Usually, the reality is that given deadlines and scope, some developers will deprioritize focusing on writing good unit tests to instead deliver what business people do really care about -- functionality. Give it enough time and unit tests can no longer be trusted to perform its job.

Second, it is my opinion that refactoring is extremely important. Being able to take some imperfect code from somebody else and improve it should be an important tool in preventing code rot.

Unfortunately, unit tests tend to calcify existing code making it more expensive to change the functionality. Yes, more, not less expensive. To move a lot of stuff around, change APIs, etc. you will usually invalidate all of the unit tests that work around this code. And fixing those unit tests in my experience takes more effort than refactoring the code itself.

Unit tests are good for catching errors AFTER you have made the error. But my personal workflow is to prevent the errors in the first place. This means reading the code diligently, understanding what it does, figuring out how to refactor code without breaking it. Over the years I invested a lot of effort into this ability to the point where I am not scared to edit large swaths of code without ever running it, and then have everything work correctly on the first try. Unit tests are usually standing in the way.

I think where unit tests shine is small library code, utilities, where things are not really supposed to change much. But on the other hand, if they are not really supposed to change much there also isn't much need to have unit tests...

The most paradoxical thing about unit tests is that teams that can write unit tests well can usually produce code of good enough quality that they have relatively little use of unit tests in the first place.

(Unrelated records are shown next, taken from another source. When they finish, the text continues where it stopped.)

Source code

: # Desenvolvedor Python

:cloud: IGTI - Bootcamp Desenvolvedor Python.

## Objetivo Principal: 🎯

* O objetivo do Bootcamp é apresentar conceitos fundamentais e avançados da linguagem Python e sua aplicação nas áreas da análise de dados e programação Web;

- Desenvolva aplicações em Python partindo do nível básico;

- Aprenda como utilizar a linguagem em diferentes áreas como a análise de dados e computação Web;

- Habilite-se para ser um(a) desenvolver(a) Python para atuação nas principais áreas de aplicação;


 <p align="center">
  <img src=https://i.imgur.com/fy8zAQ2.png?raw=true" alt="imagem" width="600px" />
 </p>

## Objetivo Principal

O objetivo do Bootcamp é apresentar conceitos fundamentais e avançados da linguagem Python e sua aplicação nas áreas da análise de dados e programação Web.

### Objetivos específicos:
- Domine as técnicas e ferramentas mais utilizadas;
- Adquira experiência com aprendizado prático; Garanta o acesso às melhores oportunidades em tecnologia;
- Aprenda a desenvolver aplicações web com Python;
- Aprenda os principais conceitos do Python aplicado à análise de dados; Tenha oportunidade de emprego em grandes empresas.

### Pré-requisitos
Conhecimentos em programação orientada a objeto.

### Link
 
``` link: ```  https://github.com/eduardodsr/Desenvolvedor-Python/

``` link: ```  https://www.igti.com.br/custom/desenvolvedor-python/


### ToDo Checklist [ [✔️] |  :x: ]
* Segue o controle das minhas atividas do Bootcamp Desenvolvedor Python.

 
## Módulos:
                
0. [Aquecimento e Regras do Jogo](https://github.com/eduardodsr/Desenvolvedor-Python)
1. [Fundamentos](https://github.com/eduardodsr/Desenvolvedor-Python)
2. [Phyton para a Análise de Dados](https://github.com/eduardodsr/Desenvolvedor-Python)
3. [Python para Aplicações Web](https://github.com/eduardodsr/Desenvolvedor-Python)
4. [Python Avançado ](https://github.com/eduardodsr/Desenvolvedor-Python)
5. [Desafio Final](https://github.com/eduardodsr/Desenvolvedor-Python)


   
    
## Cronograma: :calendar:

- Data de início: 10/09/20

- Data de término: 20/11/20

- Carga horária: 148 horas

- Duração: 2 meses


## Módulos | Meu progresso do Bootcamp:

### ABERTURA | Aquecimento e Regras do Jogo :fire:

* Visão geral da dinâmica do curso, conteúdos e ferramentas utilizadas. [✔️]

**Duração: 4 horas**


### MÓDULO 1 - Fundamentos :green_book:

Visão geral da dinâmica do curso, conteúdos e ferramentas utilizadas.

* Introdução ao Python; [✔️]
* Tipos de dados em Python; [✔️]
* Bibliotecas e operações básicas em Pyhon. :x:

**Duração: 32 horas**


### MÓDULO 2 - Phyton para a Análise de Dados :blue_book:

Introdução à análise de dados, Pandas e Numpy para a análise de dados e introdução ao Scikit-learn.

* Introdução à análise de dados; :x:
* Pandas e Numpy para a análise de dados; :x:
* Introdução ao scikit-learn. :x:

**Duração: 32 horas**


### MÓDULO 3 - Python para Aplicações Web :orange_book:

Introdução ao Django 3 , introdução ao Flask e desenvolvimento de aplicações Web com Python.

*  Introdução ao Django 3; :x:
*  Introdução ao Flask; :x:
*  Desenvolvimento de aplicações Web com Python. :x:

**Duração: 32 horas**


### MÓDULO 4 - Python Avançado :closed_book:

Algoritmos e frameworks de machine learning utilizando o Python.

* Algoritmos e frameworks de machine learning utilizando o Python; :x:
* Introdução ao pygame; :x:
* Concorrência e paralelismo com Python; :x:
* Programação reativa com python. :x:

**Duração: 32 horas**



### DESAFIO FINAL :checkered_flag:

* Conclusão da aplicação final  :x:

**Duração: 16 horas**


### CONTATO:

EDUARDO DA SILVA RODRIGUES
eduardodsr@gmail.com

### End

What I do instead of unit tests? I do unit tests. Yes, you read that correctly.

The trouble with unit tests is that everybody gets the part of what unit is wrong. Unit does not have to mean "a class". Units can be modules or even whole services.

What I do is I test a functionality that matters to the client -- things I would have to renegotiate with the client anyway if I was to ever change it. These tests make sense because once they are written -- they do not need to change even as the functionality behind them is being completely rewritten. These test for what clients really care about and for this they bring a lot of bang for the buck.




But my personal workflow is to prevent the errors in the first place.

Too many times I’ve made “simple” changes that were “obviously correct” and whose effects were “completely localized” only to wind up eating healthy servings of crow. If correct up-front analysis were possible to do reliably, we would have no need for profilers to diagnose hotspots, debuggers, valgrind, etc., etc.

So I enlist cheap machine support to check my work.


Sure. Only it is a lie that it is cheap.

Maybe CPU cycles are cheap, but writing that code is not. Which is exactly the point of my rant.

My position is that it makes much more sense to focus on tests that test observable behaviour that is not supposed to change a lot because it is a contract between the service and whoever the client is.

Writing this code is still expensive, but at least now it is much easier to make sure the return is higher than the investment.